Several
meetings were held with the police officials of the area for the
prevention of Nigerians and transgenders. An account of the wrongful
activities going on here was given to them. As a result, the SHO
closed down the places for vending liquor and other nefarious
activities in the neighbourhood. All landlords are requested not to
let their properties to Nigerians or other such disruptive elements.
This
is the translation of a paragraph in a pamphlet issued by the Khirki
Residents' Welfare Association earlier this year after a raid was
conducted by Somnath Bharti, law minister in the Aam Aadmi Party
government. Members of the African community were accused of being
part of a drug and sex racket, searched, and publicly manhandled. The
premise of this attack was not the due process of law. It derived its
confidence of legitimacy from the complaints of many of the
'aggrieved' residents. These grievances emerged from a prevalent set
of stereotypes that can get thus proliferated only in gullies that
rub against and merge into each other, as in Khirki. The murmurs
collude in insisting that Africans, especially Nigerians, are here
for drug dealing and prostitution. When Joanna (name changed), an
African student from Malawi says that she gets a three-year visa in
one go while her Nigerian friends have to get it renewed every year,
sometimes every six months, it becomes clear that one is dealing not
just with mohalla rumours here but set perceptions at a much more
deep-rooted level. The comfortable gullibility with which accusations
become trusted facts stands out in sharp relief against the city's
famed hospitality, its readiness to accommodate and fete guests.
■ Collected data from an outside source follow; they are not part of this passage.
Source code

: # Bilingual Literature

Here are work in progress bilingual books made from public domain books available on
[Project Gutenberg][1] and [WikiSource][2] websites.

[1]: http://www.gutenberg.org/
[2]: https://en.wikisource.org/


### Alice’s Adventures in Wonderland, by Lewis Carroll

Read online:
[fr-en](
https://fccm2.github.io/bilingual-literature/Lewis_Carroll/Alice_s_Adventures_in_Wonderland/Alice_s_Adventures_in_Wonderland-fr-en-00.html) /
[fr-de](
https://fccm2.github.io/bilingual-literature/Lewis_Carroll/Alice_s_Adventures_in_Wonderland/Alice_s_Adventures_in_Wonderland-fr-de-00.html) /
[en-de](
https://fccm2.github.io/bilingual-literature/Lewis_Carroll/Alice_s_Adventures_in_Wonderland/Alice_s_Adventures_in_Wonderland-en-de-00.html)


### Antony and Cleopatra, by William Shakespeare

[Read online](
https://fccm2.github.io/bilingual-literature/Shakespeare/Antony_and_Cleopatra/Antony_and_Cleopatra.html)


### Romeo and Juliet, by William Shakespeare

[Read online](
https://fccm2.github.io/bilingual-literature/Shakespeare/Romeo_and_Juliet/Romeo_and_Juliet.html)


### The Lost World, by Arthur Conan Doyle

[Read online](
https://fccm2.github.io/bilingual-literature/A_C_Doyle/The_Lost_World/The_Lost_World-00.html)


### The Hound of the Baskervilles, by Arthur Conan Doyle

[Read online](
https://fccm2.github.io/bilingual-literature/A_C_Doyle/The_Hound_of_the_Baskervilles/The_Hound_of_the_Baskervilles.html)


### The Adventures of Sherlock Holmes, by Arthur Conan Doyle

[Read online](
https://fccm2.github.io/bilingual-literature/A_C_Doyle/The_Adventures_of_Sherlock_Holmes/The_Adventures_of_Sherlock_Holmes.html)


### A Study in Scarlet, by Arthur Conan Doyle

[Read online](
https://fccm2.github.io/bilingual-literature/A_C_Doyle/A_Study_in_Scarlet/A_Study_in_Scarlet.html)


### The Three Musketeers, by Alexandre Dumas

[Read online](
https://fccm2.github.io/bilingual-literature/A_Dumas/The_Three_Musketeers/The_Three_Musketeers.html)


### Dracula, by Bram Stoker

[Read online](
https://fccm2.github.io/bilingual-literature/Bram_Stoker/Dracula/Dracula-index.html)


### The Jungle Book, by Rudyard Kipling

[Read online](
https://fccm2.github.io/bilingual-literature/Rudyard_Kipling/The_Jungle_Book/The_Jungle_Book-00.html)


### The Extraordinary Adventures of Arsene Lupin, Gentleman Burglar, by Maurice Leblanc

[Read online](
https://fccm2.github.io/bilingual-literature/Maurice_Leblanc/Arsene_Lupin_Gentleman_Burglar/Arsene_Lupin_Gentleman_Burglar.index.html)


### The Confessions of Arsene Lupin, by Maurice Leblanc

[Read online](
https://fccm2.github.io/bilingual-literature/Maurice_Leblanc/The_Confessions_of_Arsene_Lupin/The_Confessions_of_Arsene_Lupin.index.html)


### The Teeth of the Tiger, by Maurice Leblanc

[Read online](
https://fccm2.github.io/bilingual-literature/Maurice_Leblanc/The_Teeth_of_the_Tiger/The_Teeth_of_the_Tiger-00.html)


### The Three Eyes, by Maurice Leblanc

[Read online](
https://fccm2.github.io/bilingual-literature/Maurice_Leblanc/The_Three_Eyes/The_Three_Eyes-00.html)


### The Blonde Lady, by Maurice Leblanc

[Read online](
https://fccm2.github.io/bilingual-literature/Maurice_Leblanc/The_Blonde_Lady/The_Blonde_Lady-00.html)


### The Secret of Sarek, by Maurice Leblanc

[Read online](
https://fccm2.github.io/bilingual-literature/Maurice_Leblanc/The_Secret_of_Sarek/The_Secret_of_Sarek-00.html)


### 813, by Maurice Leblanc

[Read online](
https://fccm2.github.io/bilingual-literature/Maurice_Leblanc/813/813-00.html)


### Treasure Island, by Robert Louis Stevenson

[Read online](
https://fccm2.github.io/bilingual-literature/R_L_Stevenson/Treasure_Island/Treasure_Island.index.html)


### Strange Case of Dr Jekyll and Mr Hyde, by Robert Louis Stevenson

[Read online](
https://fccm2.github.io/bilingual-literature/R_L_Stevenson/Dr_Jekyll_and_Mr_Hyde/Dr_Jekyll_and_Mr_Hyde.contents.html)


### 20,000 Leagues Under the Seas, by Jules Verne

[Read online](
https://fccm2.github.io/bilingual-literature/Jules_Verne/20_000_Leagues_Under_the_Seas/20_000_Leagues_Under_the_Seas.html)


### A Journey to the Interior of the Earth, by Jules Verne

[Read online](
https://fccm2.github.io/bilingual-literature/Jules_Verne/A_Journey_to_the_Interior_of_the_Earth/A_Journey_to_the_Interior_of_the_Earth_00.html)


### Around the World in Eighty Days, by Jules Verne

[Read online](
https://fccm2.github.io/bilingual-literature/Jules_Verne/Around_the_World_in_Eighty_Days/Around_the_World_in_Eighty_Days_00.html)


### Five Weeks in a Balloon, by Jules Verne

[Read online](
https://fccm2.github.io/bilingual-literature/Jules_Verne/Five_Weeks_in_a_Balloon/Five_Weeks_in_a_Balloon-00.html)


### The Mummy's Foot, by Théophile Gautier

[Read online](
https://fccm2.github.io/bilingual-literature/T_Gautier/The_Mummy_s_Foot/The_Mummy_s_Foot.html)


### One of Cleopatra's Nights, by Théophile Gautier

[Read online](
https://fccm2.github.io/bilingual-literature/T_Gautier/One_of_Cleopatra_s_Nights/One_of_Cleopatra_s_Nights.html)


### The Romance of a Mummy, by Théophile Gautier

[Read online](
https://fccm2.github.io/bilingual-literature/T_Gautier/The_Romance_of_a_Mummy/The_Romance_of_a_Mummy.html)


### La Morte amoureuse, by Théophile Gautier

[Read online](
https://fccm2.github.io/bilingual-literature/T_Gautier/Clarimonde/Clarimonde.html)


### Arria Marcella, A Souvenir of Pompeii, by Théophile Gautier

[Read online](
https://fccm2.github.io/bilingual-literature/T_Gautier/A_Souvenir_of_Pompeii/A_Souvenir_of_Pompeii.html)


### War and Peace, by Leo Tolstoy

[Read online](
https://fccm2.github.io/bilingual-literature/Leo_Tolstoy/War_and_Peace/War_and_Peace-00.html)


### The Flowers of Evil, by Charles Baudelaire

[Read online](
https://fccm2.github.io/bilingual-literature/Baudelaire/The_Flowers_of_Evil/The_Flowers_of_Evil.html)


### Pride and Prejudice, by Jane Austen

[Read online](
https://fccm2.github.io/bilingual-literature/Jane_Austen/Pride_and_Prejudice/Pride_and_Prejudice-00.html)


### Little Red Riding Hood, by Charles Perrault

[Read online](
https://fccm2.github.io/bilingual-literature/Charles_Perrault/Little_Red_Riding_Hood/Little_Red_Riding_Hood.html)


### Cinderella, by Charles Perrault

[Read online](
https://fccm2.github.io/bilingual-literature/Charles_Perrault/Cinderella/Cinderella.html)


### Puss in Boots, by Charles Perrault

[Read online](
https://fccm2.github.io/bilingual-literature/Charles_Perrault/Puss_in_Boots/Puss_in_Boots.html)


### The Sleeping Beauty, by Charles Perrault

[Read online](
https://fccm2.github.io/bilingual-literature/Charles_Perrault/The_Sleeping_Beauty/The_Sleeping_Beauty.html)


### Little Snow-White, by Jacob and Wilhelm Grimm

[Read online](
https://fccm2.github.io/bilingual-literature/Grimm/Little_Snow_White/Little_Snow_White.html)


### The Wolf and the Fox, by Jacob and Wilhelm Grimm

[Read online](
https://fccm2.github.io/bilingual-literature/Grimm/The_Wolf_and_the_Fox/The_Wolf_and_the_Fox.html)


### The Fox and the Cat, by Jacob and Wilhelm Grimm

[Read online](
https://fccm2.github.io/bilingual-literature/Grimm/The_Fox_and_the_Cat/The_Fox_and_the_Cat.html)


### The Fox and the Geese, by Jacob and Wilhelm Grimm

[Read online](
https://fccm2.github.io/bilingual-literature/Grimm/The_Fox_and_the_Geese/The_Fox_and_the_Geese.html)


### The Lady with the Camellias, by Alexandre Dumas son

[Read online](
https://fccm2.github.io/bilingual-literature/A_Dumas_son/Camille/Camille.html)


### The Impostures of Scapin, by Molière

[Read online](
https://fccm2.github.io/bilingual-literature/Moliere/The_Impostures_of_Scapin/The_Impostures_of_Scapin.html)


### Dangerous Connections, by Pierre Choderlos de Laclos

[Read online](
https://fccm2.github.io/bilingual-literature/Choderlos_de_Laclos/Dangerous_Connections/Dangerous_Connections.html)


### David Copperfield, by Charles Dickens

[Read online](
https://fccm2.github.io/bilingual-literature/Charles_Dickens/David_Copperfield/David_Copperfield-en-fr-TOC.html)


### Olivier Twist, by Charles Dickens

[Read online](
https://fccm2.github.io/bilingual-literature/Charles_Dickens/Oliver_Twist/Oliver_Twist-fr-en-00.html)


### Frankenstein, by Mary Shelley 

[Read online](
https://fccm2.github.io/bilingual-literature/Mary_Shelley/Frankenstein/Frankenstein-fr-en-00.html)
Would the prejudices in the Khirki lanes be so pronounced,
authorities so casual, had the accused been from the other side of
the Mediterranean? It is difficult to imagine the RWAs subjecting
European visitors to such obloquy, though they have their own
challenges to deal with.
Ola
Jason, an erstwhile resident of Khirki who moved out to Chhatarpur
some time after the incident, says, 'When you have pain, you have a
story.' It is to trace this story that I traversed the streets of
Khirki, to learn about the lives and aspirations of the African
dwellers there beyond their status as victims. When I had moved to
Malviya Nagar, the first piece of information I had received about
Khirki was, 'You can get places at low rents there. But because the
buildings stand so close together facing each other, not enough light
comes through.' My visit to the place happened once or twice only to
go to some Internet cafe for a print-out or to go to the ATM. I
remember feeling, on these couple of occasions, more conscious of what I
was wearing as the narrow lanes made you feel that not just the
buildings but also the people were standing too close to you. Then a
few months back I signed up for a dance workshop in Gati studio
there, a privileged space, a protected corner in Delhi where you
could feel completely free learning about how much exalting movement
and expression your body is capable of, instead of just being
something you're always trying to protect.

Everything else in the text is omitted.